Secrets scanning for a 200+ repo GitHub org, with zero developer setup
tl;dr summary
We built secrets scanning that developers never have to think about. Every push is scanned, findings are deduplicated by commit SHA, stored without secret values, and routed to the right humans fast.
table of contents
When you have 200+ repositories and hundreds of pushes per day, secrets end up in git. The hard part at scale is not detection - it is making coverage automatic.
We wanted a scanner that:
- runs on every push, every branch, across the org
- requires zero developer setup (no hooks, no CI retrofits)
- routes findings quickly
- stores no secret values
The pipeline
GitHub push webhook -> verify GitHub HMAC signatures -> dedupe by commit SHA -> AWS Lambda clones at that SHA -> TruffleHog filesystem scan (verify) -> normalize JSON -> store metadata + SHA-256 only -> Slack alert + dashboard.
Two boring controls make it reliable:
- Authenticity: reject webhooks with invalid signatures.
- Idempotency: GitHub retries happen; commit SHA dedupe turns duplicates into no-ops.
What we scan (and what we don’t)
We scan GitHub org repos at the pushed commit SHA. That gives a clean, reproducible unit of work: “scan this snapshot”.
We do not scan developer laptops or anything outside GitHub org repos. That is a separate project with a different threat model.
We scan the repository as a filesystem snapshot, not full history. The goal is fast feedback: “did a secret just enter the repo contents?”
Data model: hash-only
We do not store secret values anywhere.
When TruffleHog returns a finding, we hash the secret in-memory, store the hash and metadata (repo, branch, file path, provider), then discard the value.
We keep the store focused on the operational present: current open findings. When the secret is removed and no longer detected, the finding disappears.
Triage workflow
Alerts go to Slack with actionable metadata:
- repo + branch
- commit SHA + author
- file path
- provider + verification status (when supported)
The remediation loop stays boring:
- Remove the secret from the repo
- Rotate or revoke the credential
- Confirm the finding is gone
- Prevent recurrence (secret manager or env injection)
We don’t block pushes or merges by default. At this scale, merge blocking is either noisy (false positives) or slow (heavy verification), and teams end up working around it. We optimized for fast detection + fast routing instead. If you later want blocking, you can add it once your signal is clean.
Scanner choices
A few choices keep runtime and noise predictable:
- Filesystem scanning: we scan the repo checked out at the pushed SHA. It answers “is a secret present in the current contents?” without turning every push into a full-history audit.
- Verification enabled: when a detector can verify a token, the alert becomes far more actionable and less likely to be ignored.

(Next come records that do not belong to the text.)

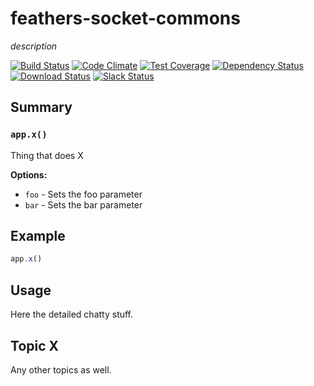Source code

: # feathers-socket-commons
*description*

[![Build Status](https://travis-ci.org/feathersjs/feathers-socket-commons.png?branch=master)](https://travis-ci.org/feathersjs/feathers-socket-commons)
[![Code Climate](https://codeclimate.com/github/feathersjs/feathers-socket-commons/badges/gpa.svg)](https://codeclimate.com/github/feathersjs/feathers-socket-commons)
[![Test Coverage](https://codeclimate.com/github/feathersjs/feathers-socket-commons/badges/coverage.svg)](https://codeclimate.com/github/feathersjs/feathers-socket-commons/coverage)
[![Dependency Status](https://img.shields.io/david/feathersjs/feathers-socket-commons.svg?style=flat-square)](https://david-dm.org/feathersjs/feathers-socket-commons)
[![Download Status](https://img.shields.io/npm/dm/feathers-socket-commons.svg?style=flat-square)](https://www.npmjs.com/package/feathers-socket-commons)
[![Slack Status](http://slack.feathersjs.com/badge.svg)](http://slack.feathersjs.com)


## Summary

### `app.x()`

Thing that does X

__Options:__

- `foo` - Sets the foo parameter
- `bar` - Sets the bar parameter

## Example

```js
app.x()
```

## Usage

Here the detailed chatty stuff.

## Topic X

Any other topics as well.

- Noise reduction: respect
.gitignoreand avoid scanning.gitobjects so generated artifacts and git internals don’t spam findings.
Security posture
This is a targeted control, so we keep the security model simple:
- Verify webhook authenticity via GitHub HMAC signatures
- Enforce idempotency via commit SHA dedupe (retries become no-ops)
- Clone using a read-only GitHub token
- Store only hashes + metadata (no secret values in storage or Slack)
- Limit concurrency so bursts don’t overload the system
What it looks like in practice
Findings per week
Open findings at week end
Top leaked providers
Operations
Scans run in AWS Lambda with a concurrency cap (push traffic is bursty). Typical push-to-alert is about 40 seconds.
Cost is close to zero for us because we leverage AWS free-tier.